▶ **What to do**: In the records below, begin at the line that has "- Add PDF document's" and stop after the line that has "## Getting Started"; quote those lines verbatim and nothing more.

▶ **Supplied records**:
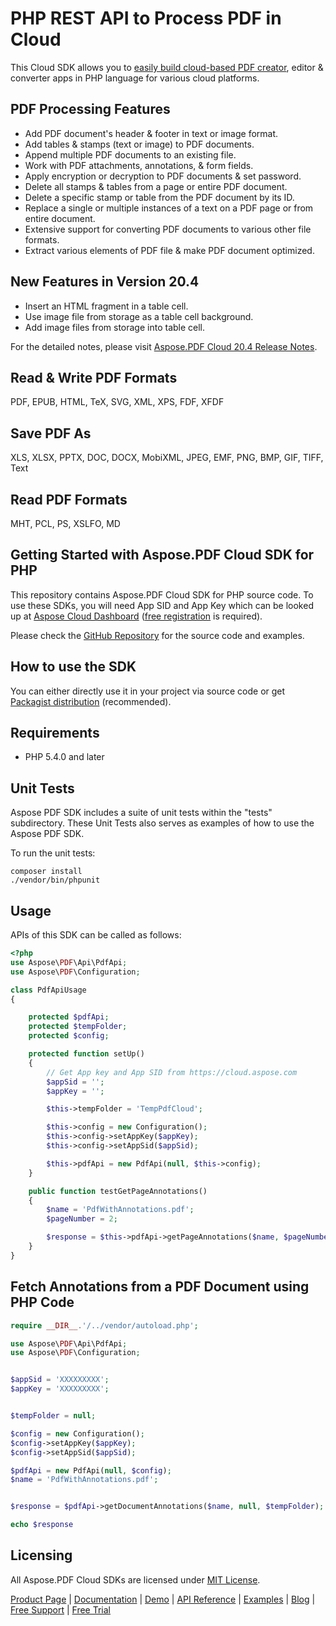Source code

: # PHP REST API to Process PDF in Cloud

This Cloud SDK allows you to [easily build cloud-based PDF creator](https://products.aspose.cloud/pdf/net), editor & converter apps in PHP language for various cloud platforms.

## PDF Processing Features

- Add PDF document's header & footer in text or image format.
- Add tables & stamps (text or image) to PDF documents.
- Append multiple PDF documents to an existing file.
- Work with PDF attachments, annotations, & form fields.
- Apply encryption or decryption to PDF documents & set password.
- Delete all stamps & tables from a page or entire PDF document.
- Delete a specific stamp or table from the PDF document by its ID.
- Replace a single or multiple instances of a text on a PDF page or from entire document.
- Extensive support for converting PDF documents to various other file formats.
- Extract various elements of PDF file & make PDF document optimized.

## New Features in Version 20.4

- Insert an HTML fragment in a table cell.
- Use image file from storage as a table cell background.
- Add image files from storage into table cell.

For the detailed notes, please visit [Aspose.PDF Cloud 20.4 Release Notes](https://docs.aspose.cloud/display/pdfcloud/Aspose.PDF+Cloud+20.4+Release+Notes).

## Read & Write PDF Formats

PDF, EPUB, HTML, TeX, SVG, XML, XPS, FDF, XFDF

## Save PDF As

XLS, XLSX, PPTX, DOC, DOCX, MobiXML, JPEG, EMF, PNG, BMP, GIF, TIFF, Text

## Read PDF Formats

MHT, PCL, PS, XSLFO, MD

## Getting Started with Aspose.PDF Cloud SDK for PHP

This repository contains Aspose.PDF Cloud SDK for PHP source code. To use these SDKs, you will need App SID and App Key which can be looked up at [Aspose Cloud Dashboard](https://dashboard.aspose.cloud/#/apps) ([free registration](https://id.containerize.com/signup?clientId=prod.discourse.aspose&redirectUrl=https://forum.aspose.cloud/session/sso) is required).

Please check the [GitHub Repository](https://github.com/aspose-pdf-cloud/aspose-pdf-cloud-php) for the source code and examples.

## How to use the SDK

You can either directly use it in your project via source code or get [Packagist distribution](https://packagist.org/packages/aspose/pdf-sdk-php) (recommended).

## Requirements

- PHP 5.4.0 and later

## Unit Tests

Aspose PDF SDK includes a suite of unit tests within the "tests" subdirectory. These Unit Tests also serves as examples of how to use the Aspose PDF SDK.

To run the unit tests:

```console
composer install
./vendor/bin/phpunit
```

## Usage

APIs of this SDK can be called as follows:

```php
<?php
use Aspose\PDF\Api\PdfApi;
use Aspose\PDF\Configuration;

class PdfApiUsage
{

    protected $pdfApi;
    protected $tempFolder;
    protected $config;

    protected function setUp()
    {
        // Get App key and App SID from https://cloud.aspose.com
        $appSid = '';
        $appKey = '';

        $this->tempFolder = 'TempPdfCloud';

        $this->config = new Configuration();
        $this->config->setAppKey($appKey);
        $this->config->setAppSid($appSid);

        $this->pdfApi = new PdfApi(null, $this->config);
    }

    public function testGetPageAnnotations()
    {
        $name = 'PdfWithAnnotations.pdf';
        $pageNumber = 2;

        $response = $this->pdfApi->getPageAnnotations($name, $pageNumber, null, $this->tempFolder);
    }
}
```

## Fetch Annotations from a PDF Document using PHP Code

```php
require __DIR__.'/../vendor/autoload.php';

use Aspose\PDF\Api\PdfApi;
use Aspose\PDF\Configuration;


$appSid = 'XXXXXXXXX';
$appKey = 'XXXXXXXXX';


$tempFolder = null;

$config = new Configuration();
$config->setAppKey($appKey);
$config->setAppSid($appSid);

$pdfApi = new PdfApi(null, $config);
$name = 'PdfWithAnnotations.pdf';


$response = $pdfApi->getDocumentAnnotations($name, null, $tempFolder);

echo $response
```

## Licensing

All Aspose.PDF Cloud SDKs are licensed under [MIT License](https://github.com/aspose-pdf-cloud/aspose-pdf-cloud-php/blob/HEAD/LICENSE).

[Product Page](https://products.aspose.cloud/pdf/net) | [Documentation](https://docs.aspose.cloud/display/pdfcloud/Home) | [Demo](https://products.aspose.app/pdf/family) | [API Reference](https://apireference.aspose.cloud/pdf/) | [Examples](https://github.com/aspose-pdf-cloud/aspose-pdf-cloud-dotnet) | [Blog](https://blog.aspose.cloud/category/pdf/) | [Free Support](https://forum.aspose.cloud/c/pdf) | [Free Trial](https://dashboard.aspose.cloud/#/apps)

▶ **Exercise answer**:
- Add PDF document's header & footer in text or image format.
- Add tables & stamps (text or image) to PDF documents.
- Append multiple PDF documents to an existing file.
- Work with PDF attachments, annotations, & form fields.
- Apply encryption or decryption to PDF documents & set password.
- Delete all stamps & tables from a page or entire PDF document.
- Delete a specific stamp or table from the PDF document by its ID.
- Replace a single or multiple instances of a text on a PDF page or from entire document.
- Extensive support for converting PDF documents to various other file formats.
- Extract various elements of PDF file & make PDF document optimized.

## New Features in Version 20.4

- Insert an HTML fragment in a table cell.
- Use image file from storage as a table cell background.
- Add image files from storage into table cell.

For the detailed notes, please visit [Aspose.PDF Cloud 20.4 Release Notes](https://docs.aspose.cloud/display/pdfcloud/Aspose.PDF+Cloud+20.4+Release+Notes).

## Read & Write PDF Formats

PDF, EPUB, HTML, TeX, SVG, XML, XPS, FDF, XFDF

## Save PDF As

XLS, XLSX, PPTX, DOC, DOCX, MobiXML, JPEG, EMF, PNG, BMP, GIF, TIFF, Text

## Read PDF Formats

MHT, PCL, PS, XSLFO, MD

## Getting Started with Aspose.PDF Cloud SDK for PHP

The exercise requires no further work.